- What is needed: Copy all lines below that use the word "Notebook".

Saved entries:
◇ ◇ ◇ ◇ ◇
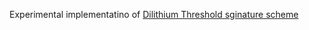 Experimental implementatino of [Dilithium Threshold sginature scheme](https://repository.ubn.ru.nl/bitstream/handle/2066/191703/191703.pdf)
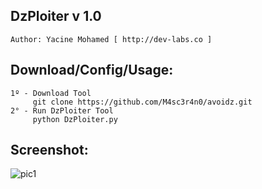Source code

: ## DzPloiter v 1.0
    Author: Yacine Mohamed [ http://dev-labs.co ]
## Download/Config/Usage:
    1º - Download Tool
         git clone https://github.com/M4sc3r4n0/avoidz.git
    2° - Run DzPloiter Tool
         python DzPloiter.py
## Screenshot:
![pic1](http://i.imgur.com/qTqILf3.png)


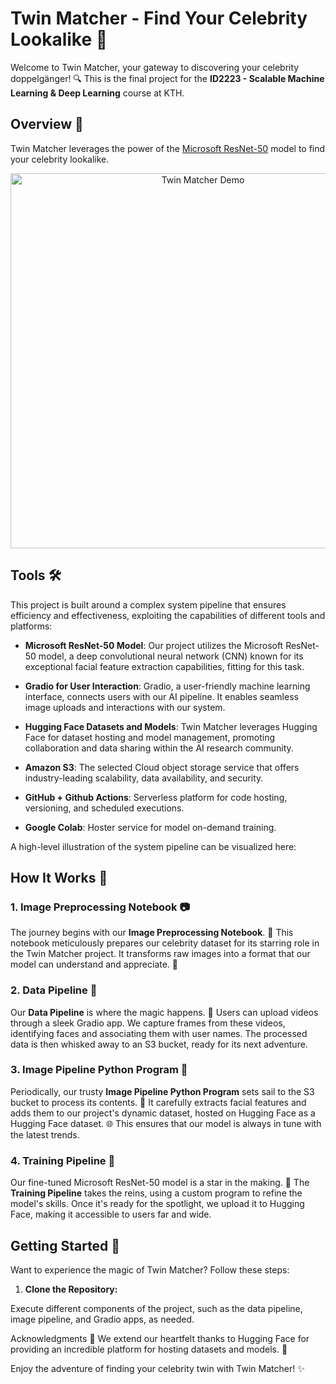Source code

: 
# Twin Matcher - Find Your Celebrity Lookalike 🌟

Welcome to Twin Matcher, your gateway to discovering your celebrity doppelgänger! 🔍 This is the final project for the **ID2223 - Scalable Machine Learning & Deep Learning** course at KTH.

## Overview 🚀

Twin Matcher leverages the power of the [Microsoft ResNet-50](https://huggingface.co/microsoft/resnet-50) model to find your celebrity lookalike. 
<p align="center">
  <img src="twin-matcher-demo.gif" alt="Twin Matcher Demo" width="600">
</p>


## Tools 🛠️

This project is built around a complex system pipeline that ensures efficiency and effectiveness, exploiting the capabilities of different tools and platforms:

- **Microsoft ResNet-50 Model**: Our project utilizes the Microsoft ResNet-50 model, a deep convolutional neural network (CNN) known for its exceptional facial feature extraction capabilities, fitting for this task.

- **Gradio for User Interaction**: Gradio, a user-friendly machine learning interface, connects users with our AI pipeline. It enables seamless image uploads and interactions with our system.

- **Hugging Face Datasets and Models**: Twin Matcher leverages Hugging Face for dataset hosting and model management, promoting collaboration and data sharing within the AI research community.
- **Amazon S3**: The selected Cloud object storage service that offers industry-leading scalability, data availability, and security.
- **GitHub + Github Actions**: Serverless platform for code hosting, versioning, and scheduled executions.
- **Google Colab**: Hoster service for model on-demand training.

A high-level illustration of the system pipeline can be visualized here:


## How It Works 🤖

### 1. Image Preprocessing Notebook 📷

The journey begins with our **Image Preprocessing Notebook**. 📔 This notebook meticulously prepares our celebrity dataset for its starring role in the Twin Matcher project. It transforms raw images into a format that our model can understand and appreciate. 📸

### 2. Data Pipeline 🚢

Our **Data Pipeline** is where the magic happens. 🌟 Users can upload videos through a sleek Gradio app. We capture frames from these videos, identifying faces and associating them with user names. The processed data is then whisked away to an S3 bucket, ready for its next adventure.

### 3. Image Pipeline Python Program 🐍

Periodically, our trusty **Image Pipeline Python Program** sets sail to the S3 bucket to process its contents. 🚀 It carefully extracts facial features and adds them to our project's dynamic dataset, hosted on Hugging Face as a Hugging Face dataset. 🌐 This ensures that our model is always in tune with the latest trends.

### 4. Training Pipeline 🎯

Our fine-tuned Microsoft ResNet-50 model is a star in the making. 🌟 The **Training Pipeline** takes the reins, using a custom program to refine the model's skills. Once it's ready for the spotlight, we upload it to Hugging Face, making it accessible to users far and wide.

## Getting Started 🚀

Want to experience the magic of Twin Matcher? Follow these steps:

1. **Clone the Repository:**


Execute different components of the project, such as the data pipeline, image pipeline, and Gradio apps, as needed.


Acknowledgments 👏
We extend our heartfelt thanks to Hugging Face for providing an incredible platform for hosting datasets and models. 🤗

Enjoy the adventure of finding your celebrity twin with Twin Matcher! ✨
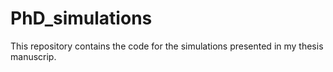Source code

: # PhD_simulations

This repository contains the code for the simulations presented in my thesis manuscrip.
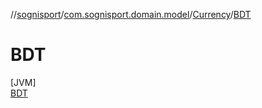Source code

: //[sognisport](../../../../index.md)/[com.sognisport.domain.model](../../index.md)/[Currency](../index.md)/[BDT](index.md)

# BDT

[JVM]\
[BDT](index.md)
◇ ◇ ◇ ◇ ◇
- Response to this task:
### 1. Image Preprocessing Notebook 📷
The journey begins with our **Image Preprocessing Notebook**. 📔 This notebook meticulously prepares our celebrity dataset for its starring role in the Twin Matcher project. It transforms raw images into a format that our model can understand and appreciate. 📸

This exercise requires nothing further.